PROVIDED RECORDS:
★ ★ ★
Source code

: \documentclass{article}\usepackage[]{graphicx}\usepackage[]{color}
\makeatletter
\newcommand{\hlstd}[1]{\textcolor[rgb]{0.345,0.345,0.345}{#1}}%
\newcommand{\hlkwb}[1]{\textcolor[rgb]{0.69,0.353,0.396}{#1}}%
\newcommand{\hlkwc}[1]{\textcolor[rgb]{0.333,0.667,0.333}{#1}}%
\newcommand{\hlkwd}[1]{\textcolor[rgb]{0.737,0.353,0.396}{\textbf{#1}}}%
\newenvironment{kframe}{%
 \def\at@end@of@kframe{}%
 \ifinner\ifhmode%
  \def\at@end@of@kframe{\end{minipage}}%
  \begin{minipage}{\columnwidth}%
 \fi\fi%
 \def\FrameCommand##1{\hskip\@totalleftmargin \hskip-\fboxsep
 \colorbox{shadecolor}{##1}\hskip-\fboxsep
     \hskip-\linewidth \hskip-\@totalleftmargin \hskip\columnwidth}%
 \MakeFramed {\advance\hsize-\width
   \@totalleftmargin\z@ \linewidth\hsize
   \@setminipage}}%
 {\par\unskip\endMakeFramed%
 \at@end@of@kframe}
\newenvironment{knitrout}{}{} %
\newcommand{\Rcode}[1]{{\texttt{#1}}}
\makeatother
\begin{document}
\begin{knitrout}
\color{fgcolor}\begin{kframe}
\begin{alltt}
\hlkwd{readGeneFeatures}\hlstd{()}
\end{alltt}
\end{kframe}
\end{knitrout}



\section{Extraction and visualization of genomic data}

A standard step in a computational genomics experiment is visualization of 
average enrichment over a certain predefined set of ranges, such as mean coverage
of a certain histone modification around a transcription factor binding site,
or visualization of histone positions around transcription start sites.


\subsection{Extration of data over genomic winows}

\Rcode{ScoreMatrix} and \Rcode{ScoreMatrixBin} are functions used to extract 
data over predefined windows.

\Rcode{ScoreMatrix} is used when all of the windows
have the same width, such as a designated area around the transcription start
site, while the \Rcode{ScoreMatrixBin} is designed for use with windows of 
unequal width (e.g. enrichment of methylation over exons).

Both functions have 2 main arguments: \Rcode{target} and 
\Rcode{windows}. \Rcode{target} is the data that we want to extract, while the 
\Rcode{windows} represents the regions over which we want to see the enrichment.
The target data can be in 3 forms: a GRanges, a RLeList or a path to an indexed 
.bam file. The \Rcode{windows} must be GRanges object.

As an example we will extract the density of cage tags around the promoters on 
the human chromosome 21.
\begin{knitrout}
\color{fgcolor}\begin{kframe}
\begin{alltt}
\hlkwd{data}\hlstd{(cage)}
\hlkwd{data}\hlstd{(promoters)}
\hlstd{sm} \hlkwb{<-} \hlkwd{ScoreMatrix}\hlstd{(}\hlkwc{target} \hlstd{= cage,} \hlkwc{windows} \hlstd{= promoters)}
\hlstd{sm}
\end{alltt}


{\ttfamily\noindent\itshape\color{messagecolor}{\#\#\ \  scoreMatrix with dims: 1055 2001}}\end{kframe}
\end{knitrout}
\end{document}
★ ★ ★
ACTION ITEM: Each line of the listing is to be repeated without alteration.

SOLUTION FOR THIS PROBLEM:
Source code

: \documentclass{article}\usepackage[]{graphicx}\usepackage[]{color}
\makeatletter
\newcommand{\hlstd}[1]{\textcolor[rgb]{0.345,0.345,0.345}{#1}}%
\newcommand{\hlkwb}[1]{\textcolor[rgb]{0.69,0.353,0.396}{#1}}%
\newcommand{\hlkwc}[1]{\textcolor[rgb]{0.333,0.667,0.333}{#1}}%
\newcommand{\hlkwd}[1]{\textcolor[rgb]{0.737,0.353,0.396}{\textbf{#1}}}%
\newenvironment{kframe}{%
 \def\at@end@of@kframe{}%
 \ifinner\ifhmode%
  \def\at@end@of@kframe{\end{minipage}}%
  \begin{minipage}{\columnwidth}%
 \fi\fi%
 \def\FrameCommand##1{\hskip\@totalleftmargin \hskip-\fboxsep
 \colorbox{shadecolor}{##1}\hskip-\fboxsep
     \hskip-\linewidth \hskip-\@totalleftmargin \hskip\columnwidth}%
 \MakeFramed {\advance\hsize-\width
   \@totalleftmargin\z@ \linewidth\hsize
   \@setminipage}}%
 {\par\unskip\endMakeFramed%
 \at@end@of@kframe}
\newenvironment{knitrout}{}{} %
\newcommand{\Rcode}[1]{{\texttt{#1}}}
\makeatother
\begin{document}
\begin{knitrout}
\color{fgcolor}\begin{kframe}
\begin{alltt}
\hlkwd{readGeneFeatures}\hlstd{()}
\end{alltt}
\end{kframe}
\end{knitrout}



\section{Extraction and visualization of genomic data}

A standard step in a computational genomics experiment is visualization of 
average enrichment over a certain predefined set of ranges, such as mean coverage
of a certain histone modification around a transcription factor binding site,
or visualization of histone positions around transcription start sites.


\subsection{Extration of data over genomic winows}

\Rcode{ScoreMatrix} and \Rcode{ScoreMatrixBin} are functions used to extract 
data over predefined windows.

\Rcode{ScoreMatrix} is used when all of the windows
have the same width, such as a designated area around the transcription start
site, while the \Rcode{ScoreMatrixBin} is designed for use with windows of 
unequal width (e.g. enrichment of methylation over exons).

Both functions have 2 main arguments: \Rcode{target} and 
\Rcode{windows}. \Rcode{target} is the data that we want to extract, while the 
\Rcode{windows} represents the regions over which we want to see the enrichment.
The target data can be in 3 forms: a GRanges, a RLeList or a path to an indexed 
.bam file. The \Rcode{windows} must be GRanges object.

As an example we will extract the density of cage tags around the promoters on 
the human chromosome 21.
\begin{knitrout}
\color{fgcolor}\begin{kframe}
\begin{alltt}
\hlkwd{data}\hlstd{(cage)}
\hlkwd{data}\hlstd{(promoters)}
\hlstd{sm} \hlkwb{<-} \hlkwd{ScoreMatrix}\hlstd{(}\hlkwc{target} \hlstd{= cage,} \hlkwc{windows} \hlstd{= promoters)}
\hlstd{sm}
\end{alltt}


{\ttfamily\noindent\itshape\color{messagecolor}{\#\#\ \  scoreMatrix with dims: 1055 2001}}\end{kframe}
\end{knitrout}
\end{document}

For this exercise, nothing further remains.